Summary: It has become increasingly official that software patents are being weakened in the United States' USPTO as well as the courts; will software leaders such as India and Europe stop trying to imitate the old USPTO?
YESTERDAY we wrote about the measurably huge decline in the number of patent lawsuits in the US. There is some more good news in the form of figures.
Andrea Peterson, writing for the Bezos-owned
Washington Post,
says that "Software patent approval rates sink in months following Supreme Court case". The patent lawyers, understandably, are stressed about this. They spent so much time attacking the decision or trying to characterise it as anything but a game changer. We gave dozens of examples at the middle of this year. Here again are a
couple of patent lawyers using a straw man: "it is doubtful that all software, computer-implemented and business method inventions will be affected by Alice. For example, software inventions that improve the functioning of a computer, or improve other technical fields, may still be eligible for patent protection. Still, while the full effect of Alice is yet to be determined, entities seeking to patent inventions directed to software, computer implementations, and business methods, need to ensure that inventions are sufficiently innovative and directed to concrete ideas."

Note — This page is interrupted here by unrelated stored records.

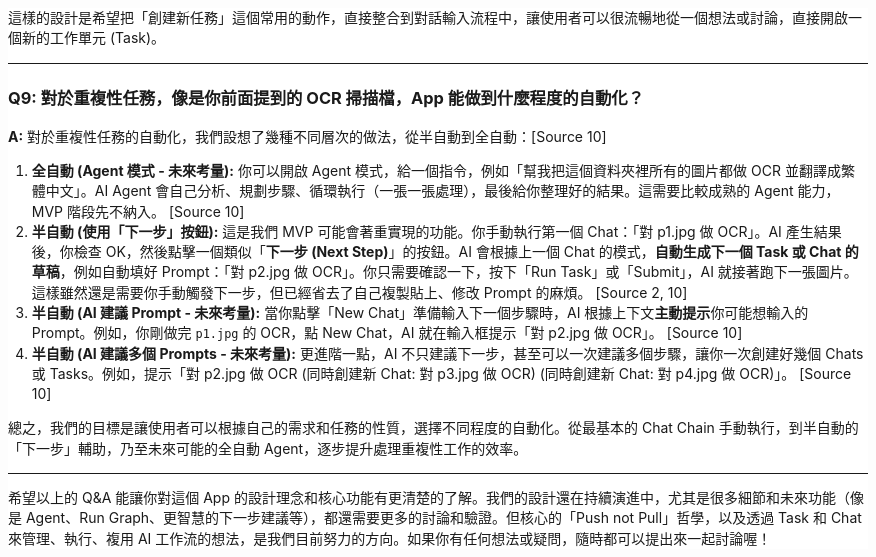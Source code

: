 這樣的設計是希望把「創建新任務」這個常用的動作，直接整合到對話輸入流程中，讓使用者可以很流暢地從一個想法或討論，直接開啟一個新的工作單元 (Task)。

---

### **Q9: 對於重複性任務，像是你前面提到的 OCR 掃描檔，App 能做到什麼程度的自動化？**

**A:**
對於重複性任務的自動化，我們設想了幾種不同層次的做法，從半自動到全自動：[Source 10]

1.  **全自動 (Agent 模式 - 未來考量):** 你可以開啟 Agent 模式，給一個指令，例如「幫我把這個資料夾裡所有的圖片都做 OCR 並翻譯成繁體中文」。AI Agent 會自己分析、規劃步驟、循環執行（一張一張處理），最後給你整理好的結果。這需要比較成熟的 Agent 能力，MVP 階段先不納入。 [Source 10]
2.  **半自動 (使用「下一步」按鈕):** 這是我們 MVP 可能會著重實現的功能。你手動執行第一個 Chat：「對 p1.jpg 做 OCR」。AI 產生結果後，你檢查 OK，然後點擊一個類似「**下一步 (Next Step)**」的按鈕。AI 會根據上一個 Chat 的模式，**自動生成下一個 Task 或 Chat 的草稿**，例如自動填好 Prompt：「對 p2.jpg 做 OCR」。你只需要確認一下，按下「Run Task」或「Submit」，AI 就接著跑下一張圖片。這樣雖然還是需要你手動觸發下一步，但已經省去了自己複製貼上、修改 Prompt 的麻煩。 [Source 2, 10]
3.  **半自動 (AI 建議 Prompt - 未來考量):** 當你點擊「New Chat」準備輸入下一個步驟時，AI 根據上下文**主動提示**你可能想輸入的 Prompt。例如，你剛做完 `p1.jpg` 的 OCR，點 New Chat，AI 就在輸入框提示「對 p2.jpg 做 OCR」。 [Source 10]
4.  **半自動 (AI 建議多個 Prompts - 未來考量):** 更進階一點，AI 不只建議下一步，甚至可以一次建議多個步驟，讓你一次創建好幾個 Chats 或 Tasks。例如，提示「對 p2.jpg 做 OCR (同時創建新 Chat: 對 p3.jpg 做 OCR) (同時創建新 Chat: 對 p4.jpg 做 OCR)」。 [Source 10]

總之，我們的目標是讓使用者可以根據自己的需求和任務的性質，選擇不同程度的自動化。從最基本的 Chat Chain 手動執行，到半自動的「下一步」輔助，乃至未來可能的全自動 Agent，逐步提升處理重複性工作的效率。

---

希望以上的 Q&A 能讓你對這個 App 的設計理念和核心功能有更清楚的了解。我們的設計還在持續演進中，尤其是很多細節和未來功能（像是 Agent、Run Graph、更智慧的下一步建議等），都還需要更多的討論和驗證。但核心的「Push not Pull」哲學，以及透過 Task 和 Chat 來管理、執行、複用 AI 工作流的想法，是我們目前努力的方向。如果你有任何想法或疑問，隨時都可以提出來一起討論喔！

"The patent lawyers, understandably, are stressed about this."Mike Masnick already caught the news from the morning and wrote: "The impact of the Supreme Court's ruling in Alice v. CLS Bank continues to reverberate around the industry. We've already noted that courts have been rapidly invalidating a bunch of patents, and that related lawsuits appear to be dropping rapidly as well. And, now, a new analysis from a (pro-patent) law firm suggests that the US Patent Office is rejecting a lot more software patents as well."
Software superpower India does not have software patents, but after meeting executives from Microsoft (which has enormous influence over the Indian government), Amazon, Facebook and other patent aggressors it looks like things may change. According to this article about Modi's trip to the US:
The US-India Joint Statement signed during Modi's visit to the US has opened the doors for two Indian laws that have been passed by the Indian Parliament. One is on patents – the Indian Patents Act – that contain some measures to keep drug prices low for the people, which the US and its pharmaceutical industries have been trying to change for the last decade. The second is on nuclear liability, again anathema to the US nuclear industry.
Here is a little something about privacy too: "The Modi visit is also important for what he did not raise with the US government. There was no mention of the NSA spying in India, which included the BJP as well. There were six political entities in the world that the NSA spied upon officially, and one of them was the BJP. India is also one of the 33 countries that have signed a 3rd Party agreement with NSA giving it access to our telecommunications and Internet infrastructure. That means India not only allowed NSA to spy on any entity or any person in India but also provided them the physical access required for such spying. Modi not only did not utter one word of protest against such spying against his own party, but also made clear his intention to continue such relationship under Defence and Homeland Security clauses of the Joint Statement."
It is sad to say this, but India seems to be assimilating to the US system when it comes to patents and also when it comes to militarisation and surveillance.
As we showed before, the
corrupt EPO is bringing
Europe closer into alignment with the
corporations-run USPTO while the USPTO itself is moving away from software patents these days. We
covered this aspect of the situation several weeks ago.